Assigned task: Look through the data below. Show each line where the string "powerful" occurs.

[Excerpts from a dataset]

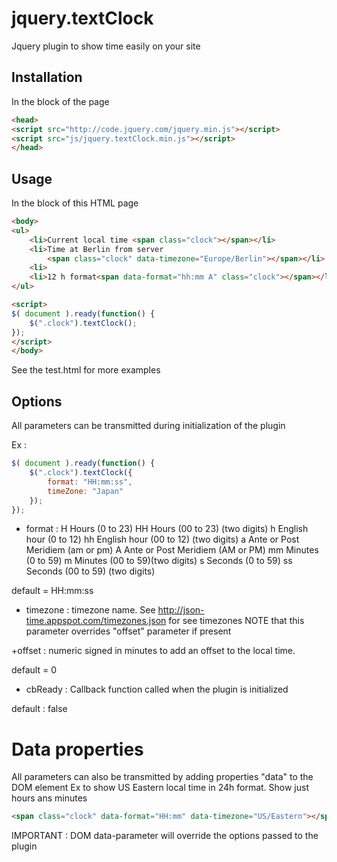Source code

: # jquery.textClock
Jquery plugin to show time easily on your site

## Installation
In the <head> block of the page
```html
<head>
<script src="http://code.jquery.com/jquery.min.js"></script>
<script src="js/jquery.textClock.min.js"></script>
</head>
```

## Usage
In the <body> block of this HTML page

```html
<body>
<ul>
	<li>Current local time <span class="clock"></span></li>
	<li>Time at Berlin from server
		<span class="clock" data-timezone="Europe/Berlin"></span></li>
	<li>
	<li>12 h format<span data-format="hh:mm A" class="clock"></span></li>
</ul>

<script>
$( document ).ready(function() {
	$(".clock").textClock();
});
</script>
</body>
```
See the test.html for more examples

## Options
All parameters can be transmitted during initialization of the plugin

Ex :
```javascript
$( document ).ready(function() {
	$(".clock").textClock({
		format: "HH:mm:ss",
		timeZone: "Japan"
	});
});

```

* format :
H    Hours (0 to 23)
HH   Hours (00 to 23) (two digits)
h    English hour (0 to 12)
hh   English hour (00 to 12) (two digits)
a    Ante or Post Meridiem (am or pm)
A    Ante or Post Meridiem (AM or PM)
mm   Minutes (0 to 59)
m    Minutes (00 to 59)(two digits)
s    Seconds (0 to 59)
ss   Seconds (00 to 59) (two digits)

default = HH:mm:ss

* timezone :
timezone name. See http://json-time.appspot.com/timezones.json for see timezones
NOTE that this parameter overrides "offset" parameter if present

+offset :
numeric signed in minutes to add an offset to the local time.

default = 0

* cbReady :
Callback function called when the plugin is initialized

default : false

# Data properties
All parameters can also be transmitted by adding properties "data" to the DOM element
Ex to show US Eastern local time in 24h format. Show just hours ans minutes
```html
<span class="clock" data-format="HH:mm" data-timezone="US/Eastern"></span>
```

IMPORTANT :
DOM data-parameter will override the options passed to the plugin
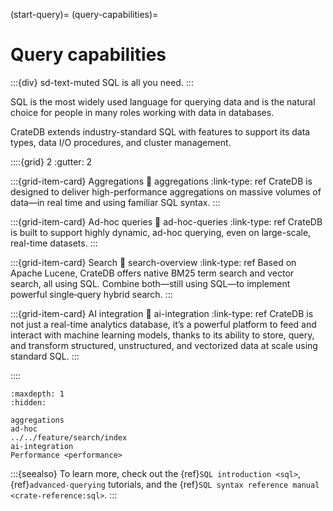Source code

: (start-query)=
(query-capabilities)=
# Query capabilities

:::{div} sd-text-muted
SQL is all you need.
:::

SQL is the most widely used language for querying data and is the natural
choice for people in many roles working with data in databases.

CrateDB extends industry-standard SQL with features to support its
data types, data I/O procedures, and cluster management.


::::{grid} 2
:gutter: 2

:::{grid-item-card} Aggregations
:link: aggregations
:link-type: ref
CrateDB is designed to deliver high-performance aggregations on massive volumes of data—in real time and using familiar SQL syntax.
:::

:::{grid-item-card} Ad-hoc queries
:link: ad-hoc-queries
:link-type: ref
CrateDB is built to support highly dynamic, ad-hoc querying, even on large-scale, real-time datasets.
:::

:::{grid-item-card} Search
:link: search-overview
:link-type: ref
Based on Apache Lucene, CrateDB offers native BM25 term search and vector search, all using SQL. Combine both—still using SQL—to implement powerful single‑query hybrid search.
:::

:::{grid-item-card} AI integration
:link: ai-integration
:link-type: ref
CrateDB is not just a real-time analytics database, it’s a powerful platform to feed and interact with machine learning models, thanks to its ability to store, query, and transform structured, unstructured, and vectorized data at scale using standard SQL.
:::

::::

```{toctree}
:maxdepth: 1
:hidden:

aggregations
ad-hoc
../../feature/search/index
ai-integration
Performance <performance>
```

:::{seealso}
To learn more, check out the {ref}`SQL introduction <sql>`, {ref}`advanced-querying`
tutorials, and the {ref}`SQL syntax reference manual <crate-reference:sql>`.
:::
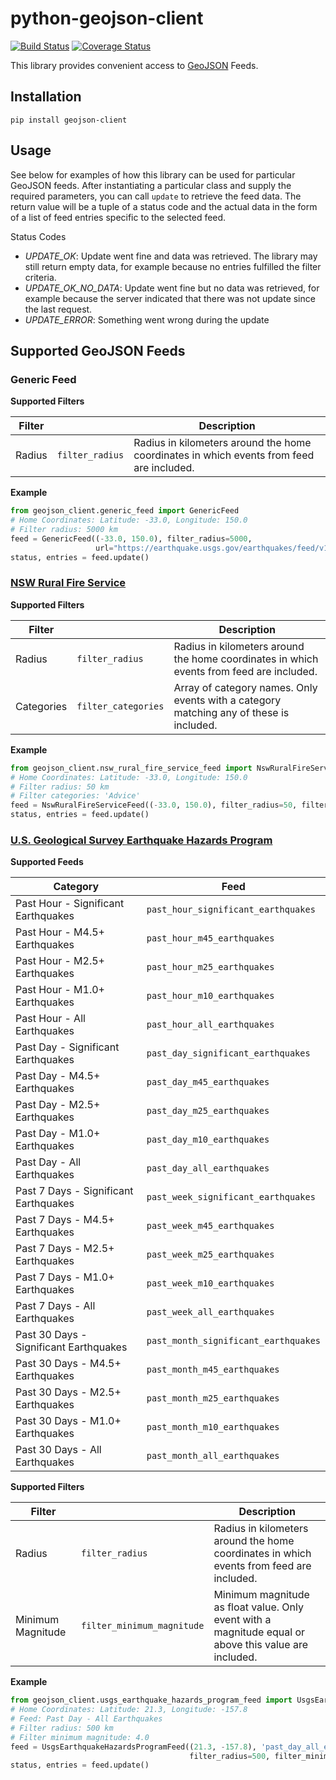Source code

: # python-geojson-client

[![Build Status](https://travis-ci.org/exxamalte/python-geojson-client.svg)](https://travis-ci.org/exxamalte/python-geojson-client)
[![Coverage Status](https://coveralls.io/repos/github/exxamalte/python-geojson-client/badge.svg?branch=master)](https://coveralls.io/github/exxamalte/python-geojson-client?branch=master)

This library provides convenient access to [GeoJSON](https://tools.ietf.org/html/rfc7946) Feeds.


## Installation
`pip install geojson-client`

## Usage
See below for examples of how this library can be used for particular GeoJSON feeds. After instantiating a particular class and supply the required parameters, you can call `update` to retrieve the feed data. The return value will be a tuple of a status code and the actual data in the form of a list of feed entries specific to the selected feed.

Status Codes
* _UPDATE_OK_: Update went fine and data was retrieved. The library may still return empty data, for example because no entries fulfilled the filter criteria.
* _UPDATE_OK_NO_DATA_: Update went fine but no data was retrieved, for example because the server indicated that there was not update since the last request.
* _UPDATE_ERROR_: Something went wrong during the update

## Supported GeoJSON Feeds

### Generic Feed

**Supported Filters**

| Filter |                 | Description |
|--------|-----------------|-------------|
| Radius | `filter_radius` | Radius in kilometers around the home coordinates in which events from feed are included. |

**Example**
```python
from geojson_client.generic_feed import GenericFeed
# Home Coordinates: Latitude: -33.0, Longitude: 150.0
# Filter radius: 5000 km
feed = GenericFeed((-33.0, 150.0), filter_radius=5000, 
                   url="https://earthquake.usgs.gov/earthquakes/feed/v1.0/summary/all_day.geojson")
status, entries = feed.update()
```

### [NSW Rural Fire Service](https://www.rfs.nsw.gov.au/fire-information/fires-near-me)

**Supported Filters**

| Filter     |                     | Description |
|------------|---------------------|-------------|
| Radius     | `filter_radius`     | Radius in kilometers around the home coordinates in which events from feed are included. |
| Categories | `filter_categories` | Array of category names. Only events with a category matching any of these is included. |

**Example**
```python
from geojson_client.nsw_rural_fire_service_feed import NswRuralFireServiceFeed
# Home Coordinates: Latitude: -33.0, Longitude: 150.0
# Filter radius: 50 km
# Filter categories: 'Advice'
feed = NswRuralFireServiceFeed((-33.0, 150.0), filter_radius=50, filter_categories=['Advice'])
status, entries = feed.update()
```

### [U.S. Geological Survey Earthquake Hazards Program](https://earthquake.usgs.gov/earthquakes/feed/v1.0/geojson.php)

**Supported Feeds**

| Category                               | Feed                                 |
|----------------------------------------|--------------------------------------|
| Past Hour - Significant Earthquakes    | `past_hour_significant_earthquakes`  |
| Past Hour - M4.5+ Earthquakes          | `past_hour_m45_earthquakes`          |
| Past Hour - M2.5+ Earthquakes          | `past_hour_m25_earthquakes`          |
| Past Hour - M1.0+ Earthquakes          | `past_hour_m10_earthquakes`          |
| Past Hour - All Earthquakes            | `past_hour_all_earthquakes`          |
| Past Day - Significant Earthquakes     | `past_day_significant_earthquakes`   |
| Past Day - M4.5+ Earthquakes           | `past_day_m45_earthquakes`           |
| Past Day - M2.5+ Earthquakes           | `past_day_m25_earthquakes`           |
| Past Day - M1.0+ Earthquakes           | `past_day_m10_earthquakes`           |
| Past Day - All Earthquakes             | `past_day_all_earthquakes`           |
| Past 7 Days - Significant Earthquakes  | `past_week_significant_earthquakes`  |
| Past 7 Days - M4.5+ Earthquakes        | `past_week_m45_earthquakes`          |
| Past 7 Days - M2.5+ Earthquakes        | `past_week_m25_earthquakes`          |
| Past 7 Days - M1.0+ Earthquakes        | `past_week_m10_earthquakes`          |
| Past 7 Days - All Earthquakes          | `past_week_all_earthquakes`          |
| Past 30 Days - Significant Earthquakes | `past_month_significant_earthquakes` |
| Past 30 Days - M4.5+ Earthquakes       | `past_month_m45_earthquakes`         |
| Past 30 Days - M2.5+ Earthquakes       | `past_month_m25_earthquakes`         |
| Past 30 Days - M1.0+ Earthquakes       | `past_month_m10_earthquakes`         |
| Past 30 Days - All Earthquakes         | `past_month_all_earthquakes`         |

**Supported Filters**

| Filter            |                            | Description |
|-------------------|----------------------------|-------------|
| Radius            | `filter_radius`            | Radius in kilometers around the home coordinates in which events from feed are included. |
| Minimum Magnitude | `filter_minimum_magnitude` | Minimum magnitude as float value. Only event with a magnitude equal or above this value are included. |

**Example**
```python
from geojson_client.usgs_earthquake_hazards_program_feed import UsgsEarthquakeHazardsProgramFeed
# Home Coordinates: Latitude: 21.3, Longitude: -157.8
# Feed: Past Day - All Earthquakes
# Filter radius: 500 km
# Filter minimum magnitude: 4.0
feed = UsgsEarthquakeHazardsProgramFeed((21.3, -157.8), 'past_day_all_earthquakes', 
                                        filter_radius=500, filter_minimum_magnitude=4.0)
status, entries = feed.update()
```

Response box:
Based on Apache Lucene, CrateDB offers native BM25 term search and vector search, all using SQL. Combine both—still using SQL—to implement powerful single‑query hybrid search.
CrateDB is not just a real-time analytics database, it’s a powerful platform to feed and interact with machine learning models, thanks to its ability to store, query, and transform structured, unstructured, and vectorized data at scale using standard SQL.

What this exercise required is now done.